Hamburg. Osnabrücks Trainer Tobias Schweinsteiger spricht über zwei besondere Wiedersehen beim Duell gegen den HSV.
Tobias Schweinsteiger kommt gerade aus einem Treffen mit seinem Trainerteam auf dem Vereinsgelände des VfL Osnabrück an der Bremer Brücke, als ihn das Abendblatt erreicht. Nach nur einem Punkt aus den ersten sechs Spielen und der 0:7-Niederlage bei Hannover 96 ist der Chefcoach des Aufsteigers und ehemalige Co-Trainer des HSV unter Druck geraten.

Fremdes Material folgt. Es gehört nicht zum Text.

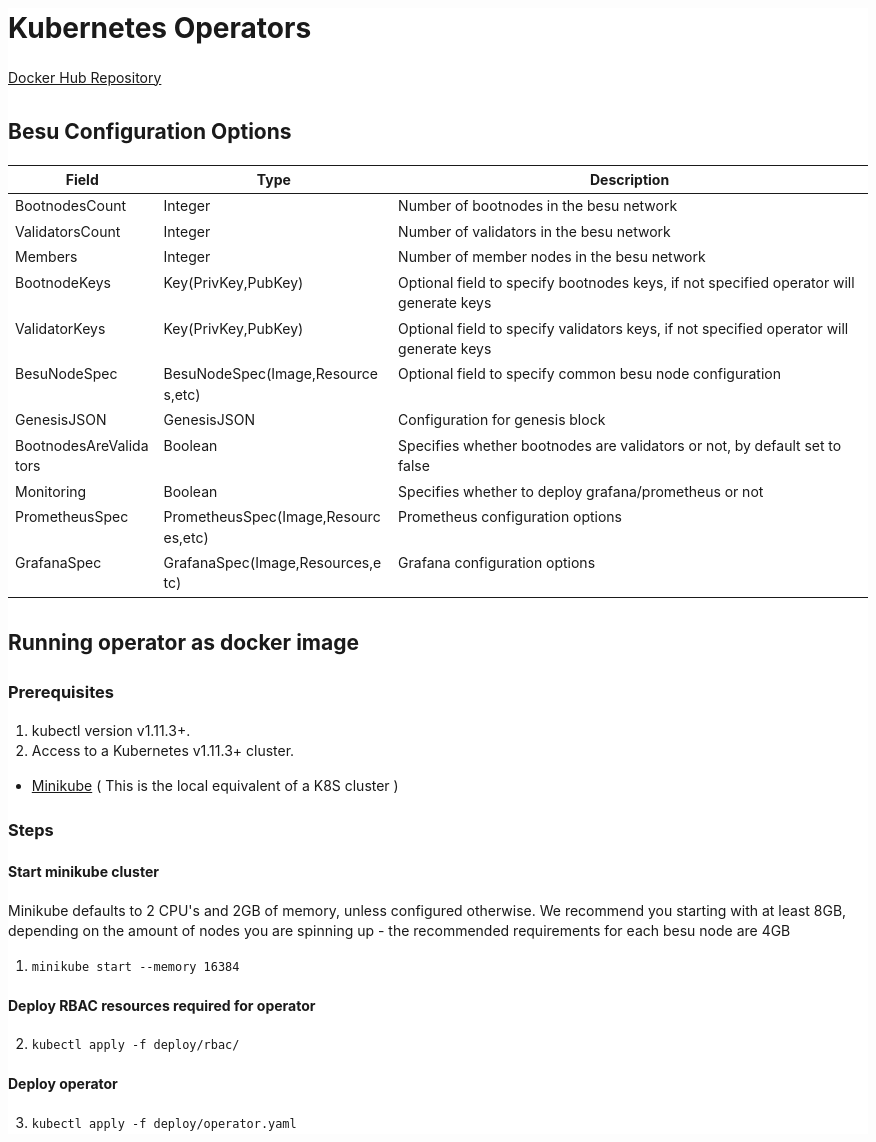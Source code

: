 # Kubernetes Operators

[Docker Hub Repository](https://hub.docker.com/repository/docker/hyperledgerbesu/operators)

## Besu Configuration Options

| Field                  | Type                                | Description                                                                             |
| ---------------------- | ----------------------------------- | --------------------------------------------------------------------------------------- |
| BootnodesCount         | Integer                             | Number of bootnodes in the besu network                                                 |
| ValidatorsCount        | Integer                             | Number of validators in the besu network                                                |
| Members                | Integer                             | Number of member nodes in the besu network                                              |
| BootnodeKeys           | Key(PrivKey,PubKey)                 | Optional field to specify bootnodes keys, if not specified operator will generate keys  |
| ValidatorKeys          | Key(PrivKey,PubKey)                 | Optional field to specify validators keys, if not specified operator will generate keys |
| BesuNodeSpec           | BesuNodeSpec(Image,Resources,etc)   | Optional field to specify common besu node configuration                                |
| GenesisJSON            | GenesisJSON                         | Configuration for genesis block                                                         |
| BootnodesAreValidators | Boolean                             | Specifies whether bootnodes are validators or not, by default set to false              |
| Monitoring             | Boolean                             | Specifies whether to deploy grafana/prometheus or not                                   |
| PrometheusSpec         | PrometheusSpec(Image,Resources,etc) | Prometheus configuration options                                                        |
| GrafanaSpec            | GrafanaSpec(Image,Resources,etc)    | Grafana configuration options                                                           |

## Running operator as docker image

### Prerequisites

1. kubectl version v1.11.3+.
2. Access to a Kubernetes v1.11.3+ cluster.
  - [Minikube](https://kubernetes.io/docs/setup/learning-environment/minikube/) ( This is the local equivalent of a K8S cluster )

### Steps

#### Start minikube cluster

Minikube defaults to 2 CPU's and 2GB of memory, unless configured otherwise. We recommend you starting with at least 8GB, depending on the amount of nodes you are spinning up - the recommended requirements for each besu node are 4GB

1. `minikube start --memory 16384`

#### Deploy RBAC resources required for operator
2. `kubectl apply -f deploy/rbac/`

#### Deploy operator
3. `kubectl apply -f deploy/operator.yaml`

Andere Vereine hätten in einer solchen Situation bereits die Reißleine gezogen und sich einen frischen Impuls durch einen Trainerwechsel erhofft. Beim VfL Osnabrück, der vor der Saison in Ba-Muaka Simakala (Kiel), Omar Traoré (Heidenheim) sowie dem auch dem HSV angebotenen Sven Köhler (Odense) drei seiner Leistungsträger verlor und mit dem wohl geringsten Etat der Liga (knapp mehr als zehn Millionen Euro) antritt, sind sich die Verantwortlichen ihrer Außenseiterrolle allerdings bewusst.
HSV: Schweinsteiger und der Harakiri-Satz
Schweinsteiger genießt trotz eines miserablen Saisonstarts die volle Rückendeckung bei Fans, Führungsspielern und dem Verein. Ein Phänomen, das Beobachter mit seiner authentischen und dialogbereiten Art erklären – zwei Eigenschaften, deretwegen er eine hohe Beliebtheit erfährt.
„Ich spüre die volle Unterstützung der Verantwortlichen. Irgendwann greifen aber vielleicht auch in Osnabrück gewisse Mechanismen, wenn Siege ausbleiben. Ich mache mir selber am meisten Druck, weil die Ergebnisse momentan fehlen“, sagt der 41-Jährige. Der junge Trainer, der in der Saison 2019/20 erste Erfahrungen im Profibereich als Assistent von Dieter Hecking beim HSV sammelte, wirkt trotz seiner ersten Krise als Chefcoach schon sehr klar in seinem Handeln.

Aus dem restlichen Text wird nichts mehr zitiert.